EXERCISE REQUIREMENTS:
From the entries below, return exactly the lines beginning at the one that contains "Then in 2018, Harp" and ending at the one that contains "poisoning first because", both of them included, and only those lines.

(Dataset items)
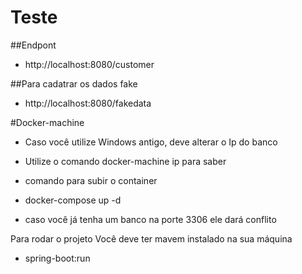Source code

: # Teste

##Endpont
- http://localhost:8080/customer

##Para cadatrar os dados fake
- http://localhost:8080/fakedata

#Docker-machine
- Caso você utilize Windows antigo, deve alterar o Ip do banco 
- Utilize o comando docker-machine ip  para saber 
- comando para subir o container
- docker-compose up -d

- caso você já tenha um banco na porte 3306 ele dará conflito



Para rodar o projeto
Você deve ter  mavem instalado na sua máquina
- spring-boot:run
    


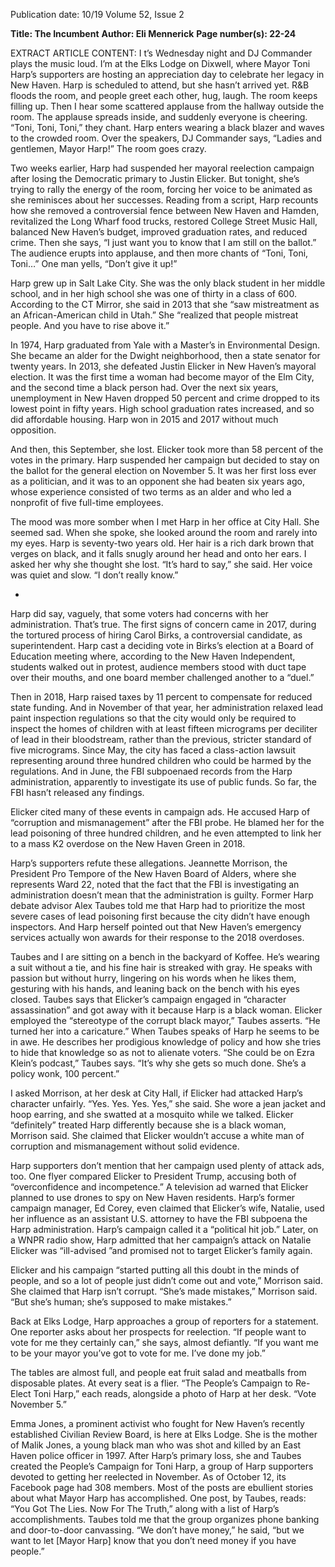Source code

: Publication date: 10/19
Volume 52, Issue 2

**Title: The Incumbent**
**Author: Eli Mennerick**
**Page number(s): 22-24**

EXTRACT ARTICLE CONTENT:
I
t’s Wednesday night and DJ Commander 
plays the music loud. I’m at the Elks Lodge on 
Dixwell, where Mayor Toni Harp’s supporters 
are hosting an appreciation day to celebrate 
her legacy in New Haven. Harp is scheduled to 
attend, but she hasn’t arrived yet. R&B floods the 
room, and people greet each other, hug, laugh. 
The room keeps filling up. Then I hear some 
scattered applause from the hallway outside the 
room. The applause spreads inside, and suddenly 
everyone is cheering. “Toni, Toni, Toni,” they 
chant. Harp enters wearing a black blazer and 
waves to the crowded room. Over the speakers, DJ 
Commander says, “Ladies and gentlemen, Mayor 
Harp!” The room goes crazy.

Two weeks earlier, Harp had suspended her 
mayoral reelection campaign after losing the 
Democratic primary to Justin Elicker. But tonight, 
she’s trying to rally the energy of the room, forcing 
her voice to be animated as she reminisces about 
her successes. Reading from a script, Harp recounts 
how she removed a controversial fence between 
New Haven and Hamden, revitalized the Long 
Wharf food trucks, restored College Street Music 
Hall, balanced New Haven’s budget, improved 
graduation rates, and reduced crime. Then she 
says, “I just want you to know that I am still on the 
ballot.” The audience erupts into applause, and 
then more chants of “Toni, Toni, Toni…” One 
man yells, “Don’t give it up!”

 Harp grew up in Salt Lake City. She was the 
only black student in her middle school, and in 
her high school she was one of thirty in a class of 
600. According to the CT Mirror, she said in 2013 
that she “saw mistreatment as an African-American 
child in Utah.” She “realized that people mistreat 
people. And you have to rise above it.”

 In 1974, Harp graduated from Yale with a 
Master’s in Environmental Design. She became 
an alder for the Dwight neighborhood, then a 
state senator for twenty years. In 2013, she defeated 
Justin Elicker in New Haven’s mayoral election. It 
was the first time a woman had become mayor of 
the Elm City, and the second time a black person 
had. Over the next six years, unemployment 
in New Haven dropped 50 percent and crime 
dropped to its lowest point in fifty years. High 
school graduation rates increased, and so did 
affordable housing. Harp won in 2015 and 2017 
without much opposition.

And then, this September, she lost. Elicker took 
more than 58 percent of the votes in the primary. 
Harp suspended her campaign but decided to stay 
on the ballot for the general election on November 
5. It was her first loss ever as a politician, and it was 
to an opponent she had beaten six years ago, whose 
experience consisted of two terms as an alder and 
who led a nonprofit of five full-time employees.

The mood was more somber when I met Harp 
in her office at City Hall. She seemed sad. When 
she spoke, she looked around the room and rarely 
into my eyes. Harp is seventy-two years old. Her 
hair is a rich dark brown that verges on black, and 
it falls snugly around her head and onto her ears. 
I asked her why she thought she lost. “It’s hard 
to say,” she said. Her voice was quiet and slow. “I 
don’t really know.”

*

Harp did say, vaguely, that some voters had 
concerns with her administration. That’s true. 
The first signs of concern came in 2017, during 
the tortured process of hiring Carol Birks, a 
controversial candidate, as superintendent. Harp 
cast a deciding vote in Birks’s election at a Board 
of Education meeting where, according to the 
New Haven Independent, students walked out 
in protest, audience members stood with duct 
tape over their mouths, and one board member 
challenged another to a “duel.”

Then in 2018, Harp raised taxes by 11 percent 
to compensate for reduced state funding. And in 
November of that year, her administration relaxed 
lead paint inspection regulations so that the city 
would only be required to inspect the homes of 
children with at least fifteen micrograms per 
deciliter of lead in their bloodstream, rather than 
the previous, stricter standard of five micrograms. 
Since May, the city has faced a class-action lawsuit 
representing around three hundred children 
who could be harmed by the regulations. And in 
June, the FBI subpoenaed records from the Harp 
administration, apparently to investigate its use of 
public funds. So far, the FBI hasn’t released any 
findings.

Elicker cited many of these events in campaign 
ads. He accused Harp of “corruption and 
mismanagement” after the FBI probe. He blamed 
her for the lead poisoning of three hundred 
children, and he even attempted to link her to a 
mass K2 overdose on the New Haven Green in 
2018.


Harp’s supporters refute these allegations. 
Jeannette Morrison, the President Pro Tempore 
of the New Haven Board of Alders, where she 
represents Ward 22, noted that the fact that the 
FBI is investigating an administration doesn’t 
mean that the administration is guilty. Former 
Harp debate advisor Alex Taubes told me that 
Harp had to prioritize the most severe cases of lead 
poisoning first because the city didn’t have enough 
inspectors. And Harp herself pointed out that New 
Haven’s emergency services actually won awards 
for their response to the 2018 overdoses.

Taubes and I are sitting on a bench in the 
backyard of Koffee. He’s wearing a suit without 
a tie, and his fine hair is streaked with gray. He 
speaks with passion but without hurry, lingering 
on his words when he likes them, gesturing with 
his hands, and leaning back on the bench with his 
eyes closed. Taubes says that Elicker’s campaign 
engaged in “character assassination” and got away 
with it because Harp is a black woman. Elicker 
employed the “stereotype of the corrupt black 
mayor,” Taubes asserts. “He turned her into a 
caricature.” When Taubes speaks of Harp he 
seems to be in awe. He describes her prodigious 
knowledge of policy and how she tries to hide that 
knowledge so as not to alienate voters. “She could 
be on Ezra Klein’s podcast,” Taubes says. “It’s why 
she gets so much done. She’s a policy wonk, 100 
percent.”

I asked Morrison, at her desk at City Hall, if 
Elicker had attacked Harp’s character unfairly. 
“Yes. Yes. Yes. Yes,” she said. She wore a jean 
jacket and hoop earring, and she swatted at a 
mosquito while we talked. Elicker “definitely” 
treated Harp differently because she is a black 
woman, Morrison said. She claimed that Elicker 
wouldn’t accuse a white man of corruption and 
mismanagement without solid evidence.

Harp supporters don’t mention that her campaign 
used plenty of attack ads, too. One flyer compared 
Elicker to President Trump, accusing both of 
“overconfidence and incompetence.” A television 
ad warned that Elicker planned to use drones 
to spy on New Haven residents. Harp’s former 
campaign manager, Ed Corey, even claimed that 
Elicker’s wife, Natalie, used her influence as an 
assistant U.S. attorney to have the FBI subpoena 
the Harp administration. Harp’s campaign called 
it a “political hit job.” Later, on a WNPR radio 
show, Harp admitted that her campaign’s attack 
on Natalie Elicker was “ill-advised ”and promised 
not to target Elicker’s family again.

Elicker and his campaign “started putting all 
this doubt in the minds of people, and so a lot of 
people just didn’t come out and vote,” Morrison 
said. She claimed that Harp isn’t corrupt. “She’s 
made mistakes,” Morrison said. “But she’s human; 
she’s supposed to make mistakes.”


Back at Elks Lodge, Harp approaches a group of 
reporters for a statement. One reporter asks about 
her prospects for reelection. “If people want to 
vote for me they certainly can,” she says, almost 
defiantly. “If you want me to be your mayor you’ve 
got to vote for me. I’ve done my job.”

The tables are almost full, and people eat 
fruit salad and meatballs from disposable plates. 
At every seat is a flier. “The People’s Campaign 
to Re-Elect Toni Harp,” each reads, alongside a 
photo of Harp at her desk. “Vote November 5.”

Emma Jones, a prominent activist who fought 
for New Haven’s recently established Civilian 
Review Board, is here at Elks Lodge. She is the 
mother of Malik Jones, a young black man who 
was shot and killed by an East Haven police officer 
in 1997. After Harp’s primary loss, she and Taubes 
created the People’s Campaign for Toni Harp, a 
group of Harp supporters devoted to getting her 
reelected in November. As of October 12, its 
Facebook page had 308 members. Most of the 
posts are ebullient stories about what Mayor Harp 
has accomplished. One post, by Taubes, reads: 
“You Got The Lies. Now For The Truth,” along 
with a list of Harp’s accomplishments. Taubes told 
me that the group organizes phone banking and 
door-to-door canvassing. “We don’t have money,” 
he said, “but we want to let [Mayor Harp] know 
that you don’t need money if you have people.”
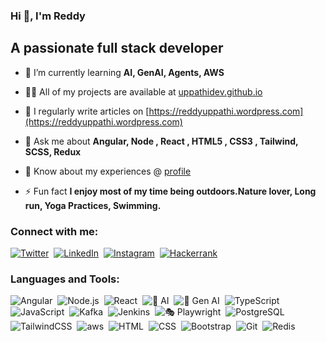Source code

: ### Hi 👋, I'm Reddy

## A passionate full stack developer
- 🌱 I’m currently learning **AI, GenAI, Agents, AWS**

- 👨‍💻 All of my projects are available at [uppathidev.github.io](https://uppathidev.github.io/)

- 📝 I regularly write articles on [https://reddyuppathi.wordpress.com](https://reddyuppathi.wordpress.com)

- 💬 Ask me about **Angular, Node , React , HTML5 , CSS3 , Tailwind, SCSS, Redux**

- 📄 Know about my experiences @ [profile](https://uppathidev.github.io/assets/Reddy_FullStack_9+Years_Exp.pdf)

- ⚡ Fun fact **I enjoy most of my time being outdoors.Nature lover, Long run, Yoga Practices, Swimming.**

### Connect with me:

[![Twitter](https://img.shields.io/badge/-Twitter-05122A?style=flat&logo=twitter)](https://twitter.com/reddyuppathi)&nbsp;
[![LinkedIn](https://img.shields.io/badge/-LinkedIn-05122A?style=flat&logo=linkedin)](https://linkedin.com/in/reddy-uppathi)&nbsp;
[![Instagram](https://img.shields.io/badge/-Instagram-05122A?style=flat&logo=instagram)](https://www.instagram.com/angularcode/)&nbsp;
[![Hackerrank](https://img.shields.io/badge/-HackerRank-3a424f?style=flat&logo=hackerrank)](https://www.hackerrank.com/profile/popvictoria73)&nbsp;

### Languages and Tools:


![Angular](https://img.shields.io/badge/-Angular-05122A?style=flat&logo=angular)&nbsp;
![Node.js](https://img.shields.io/badge/-Node.js-05122A?style=flat&logo=node.js)&nbsp;
![React](https://img.shields.io/badge/-React-05122A?style=flat&logo=react)&nbsp;
![🧠 AI](https://img.shields.io/badge/-🧠%20AI-0A0A0A?style=flat)&nbsp;
![🤖 Gen AI](https://img.shields.io/badge/-🤖%20Generative%20AI-1f1f1f?style=flat)&nbsp;
![TypeScript](https://img.shields.io/badge/-Typescript-05122A?style=flat&logo=typescript)&nbsp;
![JavaScript](https://img.shields.io/badge/-JavaScript-05122A?style=flat&logo=javascript)&nbsp;
![Kafka](https://img.shields.io/badge/Apache_Kafka-231F20?style=flat&logo=apachekafka&logoColor=white)&nbsp;
![Jenkins](https://img.shields.io/badge/Jenkins-D24939?style=flat&logo=jenkins&logoColor=white)&nbsp;
![🎭 Playwright](https://img.shields.io/badge/-🎭%20Playwright-2EAD33?style=flat)&nbsp;
![PostgreSQL](https://img.shields.io/badge/PostgreSQL-4169E1?style=flat&logo=postgresql&logoColor=white)&nbsp;
![TailwindCSS](https://img.shields.io/badge/Tailwind_CSS-38B2AC?style=flat&logo=tailwindcss&logoColor=white)&nbsp;
![aws](https://img.shields.io/badge/-AmazonAWS-05122A?style=flat&logo=amazon-aws)&nbsp;
![HTML](https://img.shields.io/badge/-HTML-05122A?style=flat&logo=HTML5)&nbsp;
![CSS](https://img.shields.io/badge/-CSS-05122A?style=flat&logo=CSS3&logoColor=1572B6)&nbsp;
![Bootstrap](https://img.shields.io/badge/Bootstrap-563D7C?style=flat&logo=bootstrap&logoColor=1572B6)&nbsp;
![Git](https://img.shields.io/badge/-Git-05122A?style=flat&logo=git)&nbsp;
![Redis](https://img.shields.io/badge/-Redis-05122A?style=flat&logo=redis)&nbsp;

<br />
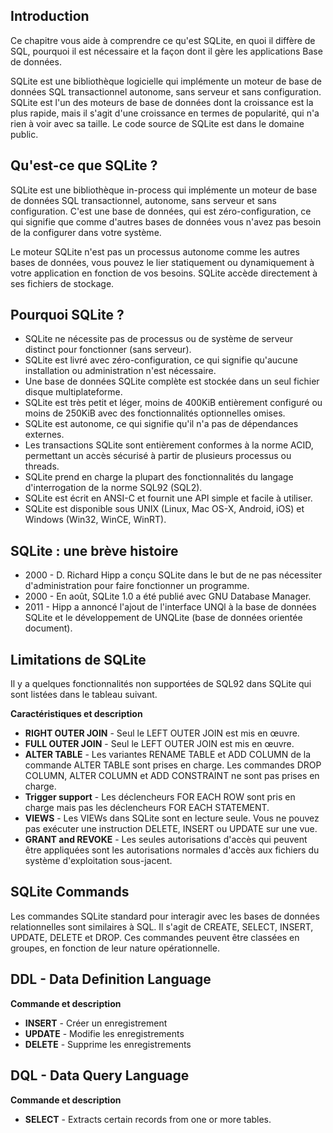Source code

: ## Introduction

Ce chapitre vous aide à comprendre ce qu'est SQLite, en quoi il diffère de SQL, pourquoi il est nécessaire et la façon dont il gère les applications Base de données.

SQLite est une bibliothèque logicielle qui implémente un moteur de base de données SQL transactionnel autonome, sans serveur et sans configuration. SQLite est l'un des moteurs de base de données dont la croissance est la plus rapide, mais il s'agit d'une croissance en termes de popularité, qui n'a rien à voir avec sa taille. Le code source de SQLite est dans le domaine public.

## Qu'est-ce que SQLite ?

SQLite est une bibliothèque in-process qui implémente un moteur de base de données SQL transactionnel, autonome, sans serveur et sans configuration. C'est une base de données, qui est zéro-configuration, ce qui signifie que comme d'autres bases de données vous n'avez pas besoin de la configurer dans votre système.

Le moteur SQLite n'est pas un processus autonome comme les autres bases de données, vous pouvez le lier statiquement ou dynamiquement à votre application en fonction de vos besoins. SQLite accède directement à ses fichiers de stockage.

## Pourquoi SQLite ?

- SQLite ne nécessite pas de processus ou de système de serveur distinct pour fonctionner (sans serveur).
- SQLite est livré avec zéro-configuration, ce qui signifie qu'aucune installation ou administration n'est nécessaire.
- Une base de données SQLite complète est stockée dans un seul fichier disque multiplateforme.
- SQLite est très petit et léger, moins de 400KiB entièrement configuré ou moins de 250KiB avec des fonctionnalités optionnelles omises.
- SQLite est autonome, ce qui signifie qu'il n'a pas de dépendances externes.
- Les transactions SQLite sont entièrement conformes à la norme ACID, permettant un accès sécurisé à partir de plusieurs processus ou threads.
- SQLite prend en charge la plupart des fonctionnalités du langage d'interrogation de la norme SQL92 (SQL2).
- SQLite est écrit en ANSI-C et fournit une API simple et facile à utiliser.
- SQLite est disponible sous UNIX (Linux, Mac OS-X, Android, iOS) et Windows (Win32, WinCE, WinRT).

## SQLite : une brève histoire

- 2000 - D. Richard Hipp a conçu SQLite dans le but de ne pas nécessiter d'administration pour faire fonctionner un programme.
- 2000 - En août, SQLite 1.0 a été publié avec GNU Database Manager.
- 2011 - Hipp a annoncé l'ajout de l'interface UNQl à la base de données SQLite et le développement de UNQLite (base de données orientée document).

## Limitations de SQLite

Il y a quelques fonctionnalités non supportées de SQL92 dans SQLite qui sont listées dans le tableau suivant.

**Caractéristiques et description**

- **RIGHT OUTER JOIN** - Seul le LEFT OUTER JOIN est mis en œuvre.
- **FULL OUTER JOIN** - Seul le LEFT OUTER JOIN est mis en œuvre.
- **ALTER TABLE** - Les variantes RENAME TABLE et ADD COLUMN de la commande ALTER TABLE sont prises en charge. Les commandes DROP COLUMN, ALTER COLUMN et ADD CONSTRAINT ne sont pas prises en charge.
- **Trigger support** - Les déclencheurs FOR EACH ROW sont pris en charge mais pas les déclencheurs FOR EACH STATEMENT.
- **VIEWS** - Les VIEWs dans SQLite sont en lecture seule. Vous ne pouvez pas exécuter une instruction DELETE, INSERT ou UPDATE sur une vue.
- **GRANT and REVOKE** - Les seules autorisations d'accès qui peuvent être appliquées sont les autorisations normales d'accès aux fichiers du système d'exploitation sous-jacent.

## SQLite Commands

Les commandes SQLite standard pour interagir avec les bases de données relationnelles sont similaires à SQL. Il s'agit de CREATE, SELECT, INSERT, UPDATE, DELETE et DROP. Ces commandes peuvent être classées en groupes, en fonction de leur nature opérationnelle.

## DDL - Data Definition Language

**Commande et description**

- **INSERT** - Créer un enregistrement
- **UPDATE** - Modifie les enregistrements
- **DELETE** - Supprime les enregistrements

## DQL - Data Query Language

**Commande et description**

- **SELECT** - Extracts certain records from one or more tables.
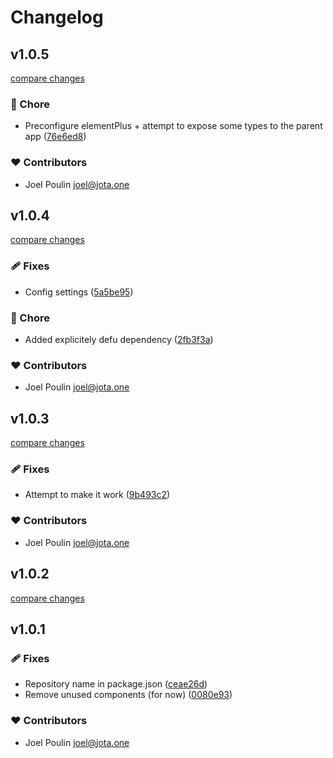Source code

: # Changelog


## v1.0.5

[compare changes](https://github.com/jota-one/nuxt-hypercontent/compare/v1.0.4...v1.0.5)


### 🏡 Chore

  - Preconfigure elementPlus + attempt to expose some types to the parent app ([76e6ed8](https://github.com/jota-one/nuxt-hypercontent/commit/76e6ed8))

### ❤️  Contributors

- Joel Poulin <joel@jota.one>

## v1.0.4

[compare changes](https://github.com/jota-one/nuxt-hypercontent/compare/v1.0.3...v1.0.4)


### 🩹 Fixes

  - Config settings ([5a5be95](https://github.com/jota-one/nuxt-hypercontent/commit/5a5be95))

### 🏡 Chore

  - Added explicitely defu dependency ([2fb3f3a](https://github.com/jota-one/nuxt-hypercontent/commit/2fb3f3a))

### ❤️  Contributors

- Joel Poulin <joel@jota.one>

## v1.0.3

[compare changes](https://github.com/jota-one/nuxt-hypercontent/compare/v1.0.2...v1.0.3)


### 🩹 Fixes

  - Attempt to make it work ([9b493c2](https://github.com/jota-one/nuxt-hypercontent/commit/9b493c2))

### ❤️  Contributors

- Joel Poulin <joel@jota.one>

## v1.0.2

[compare changes](https://github.com/jota-one/nuxt-hypercontent/compare/v1.0.1...v1.0.2)

## v1.0.1


### 🩹 Fixes

  - Repository name in package.json ([ceae26d](https://github.com/jota-one/nuxt-hypercontent/commit/ceae26d))
  - Remove unused components (for now) ([0080e93](https://github.com/jota-one/nuxt-hypercontent/commit/0080e93))

### ❤️  Contributors

- Joel Poulin <joel@jota.one>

REPLY TO THE TASK:
Then in 2018, Harp raised taxes by 11 percent 
to compensate for reduced state funding. And in 
November of that year, her administration relaxed 
lead paint inspection regulations so that the city 
would only be required to inspect the homes of 
children with at least fifteen micrograms per 
deciliter of lead in their bloodstream, rather than 
the previous, stricter standard of five micrograms. 
Since May, the city has faced a class-action lawsuit 
representing around three hundred children 
who could be harmed by the regulations. And in 
June, the FBI subpoenaed records from the Harp 
administration, apparently to investigate its use of 
public funds. So far, the FBI hasn’t released any 
findings.

Elicker cited many of these events in campaign 
ads. He accused Harp of “corruption and 
mismanagement” after the FBI probe. He blamed 
her for the lead poisoning of three hundred 
children, and he even attempted to link her to a 
mass K2 overdose on the New Haven Green in 
2018.


Harp’s supporters refute these allegations. 
Jeannette Morrison, the President Pro Tempore 
of the New Haven Board of Alders, where she 
represents Ward 22, noted that the fact that the 
FBI is investigating an administration doesn’t 
mean that the administration is guilty. Former 
Harp debate advisor Alex Taubes told me that 
Harp had to prioritize the most severe cases of lead 
poisoning first because the city didn’t have enough 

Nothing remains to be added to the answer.